Andrea Jarrell
LOST

It’s like this: a few weeks ago, my husband got me one of those step counters and now I’m obsessed. On the night in question, he happened to be out of town. I had yet to reach my 10,000-step goal, so I leashed up my two mutts and told my sixteen-year-old son I’d be back in half an hour. The night was cold. The dogs were excited by the scent of deer scat in the air.

My suburban Maryland neighborhood with its tall, leafy oaks and maples is
not well lit. Not a soul was in sight. Just me doing what I chastise other women for—out exercising in the dark, determined to break a sweat despite the possibility of lurking malfeasors. I had my dogs to protect me. Still, I got that hair-on-the-back-of-your-neck feeling as I passed the funeral parlor at the end of our block and walked to the grounds of a former mental institution.
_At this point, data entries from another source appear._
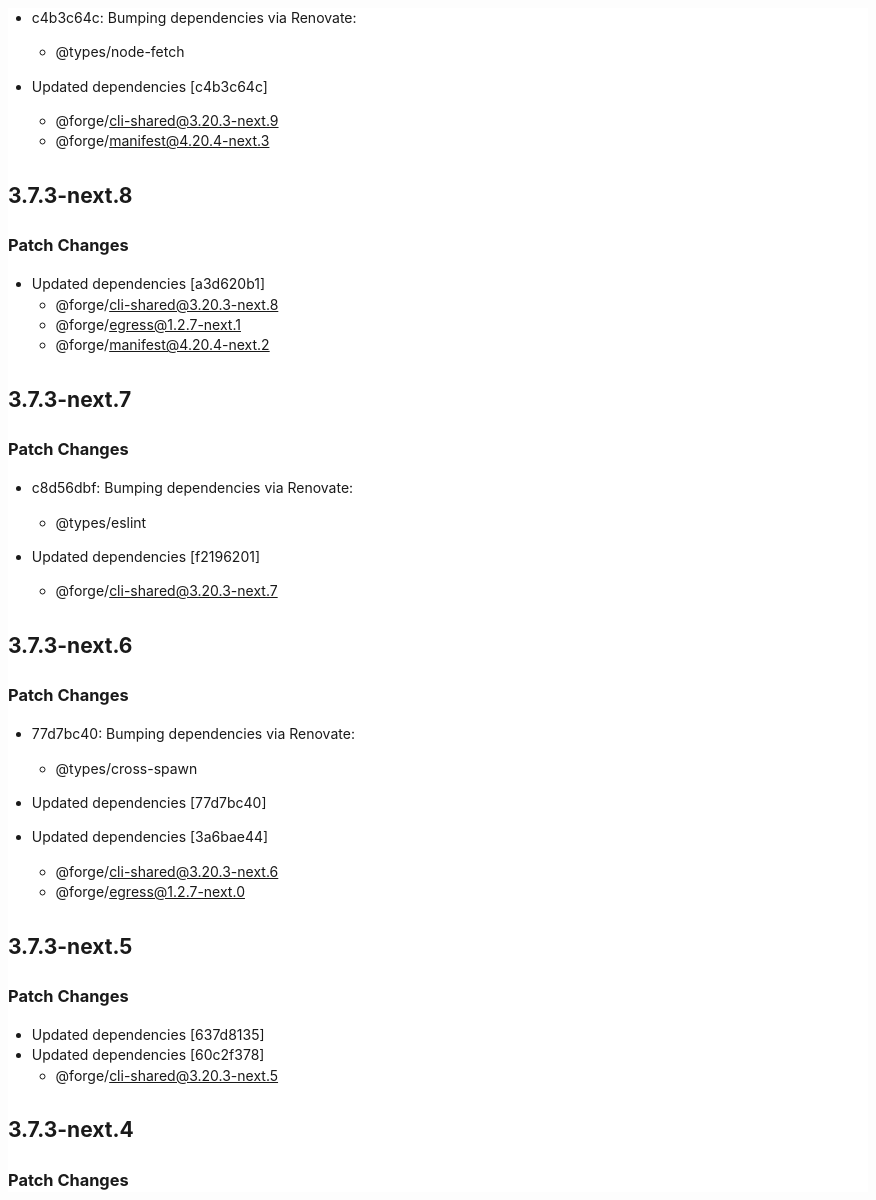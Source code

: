 - c4b3c64c: Bumping dependencies via Renovate:

  - @types/node-fetch

- Updated dependencies [c4b3c64c]
  - @forge/cli-shared@3.20.3-next.9
  - @forge/manifest@4.20.4-next.3

## 3.7.3-next.8

### Patch Changes

- Updated dependencies [a3d620b1]
  - @forge/cli-shared@3.20.3-next.8
  - @forge/egress@1.2.7-next.1
  - @forge/manifest@4.20.4-next.2

## 3.7.3-next.7

### Patch Changes

- c8d56dbf: Bumping dependencies via Renovate:

  - @types/eslint

- Updated dependencies [f2196201]
  - @forge/cli-shared@3.20.3-next.7

## 3.7.3-next.6

### Patch Changes

- 77d7bc40: Bumping dependencies via Renovate:

  - @types/cross-spawn

- Updated dependencies [77d7bc40]
- Updated dependencies [3a6bae44]
  - @forge/cli-shared@3.20.3-next.6
  - @forge/egress@1.2.7-next.0

## 3.7.3-next.5

### Patch Changes

- Updated dependencies [637d8135]
- Updated dependencies [60c2f378]
  - @forge/cli-shared@3.20.3-next.5

## 3.7.3-next.4

### Patch Changes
What was once the posh sanatorium Chestnut Lodge is no more, razed a few years ago. In its place a fancy subdivision has sprung up. I walk its brick-lined paths and lush grounds on an almost daily basis. But that night, it was dark and I was busy watching my dogs on the path in front of me, making sure they didn’t poop on a swanky lawn.

I was also wondering—not for the first time—if the current Chestnut Lodge residents (the housing developers kept the name) ever worried about living a version of the movie Poltergeist (you know, idyllic homes built on top of an old cemetery).

I was thinking about all this, while also speculating about whether my little wrist band had registered over 10,000 steps, when I noticed the “MOO” sign lit up in bright white vanity table-style bulbs. Ironic and kitschy, M-O-O was spelled out on the side of a garage built to look like a red barn next to a brand new six-bedroom home built to look like an old country farmhouse. When I’d started walking around the subdivision, I admit to some eye-rolling (and a little house envy) the first time I saw the sign.

The problem was, this was the second time I’d come upon that sign. Worse, MOO mocked me from the same side of the street. Even a directionally challenged individual such as myself could grasp the meaning: I was going in circles.

I stood in the middle of the sidewalk looking right, left, up at the dark sky, my breath coming out in frosted puffs. With the main road nowhere in view, the ridiculousness of my situation was a foot to the gas pedal of my panic. And all the while, I knew my own house was somewhere nearby, but now my dogs’ leashes seemed the only tether to it.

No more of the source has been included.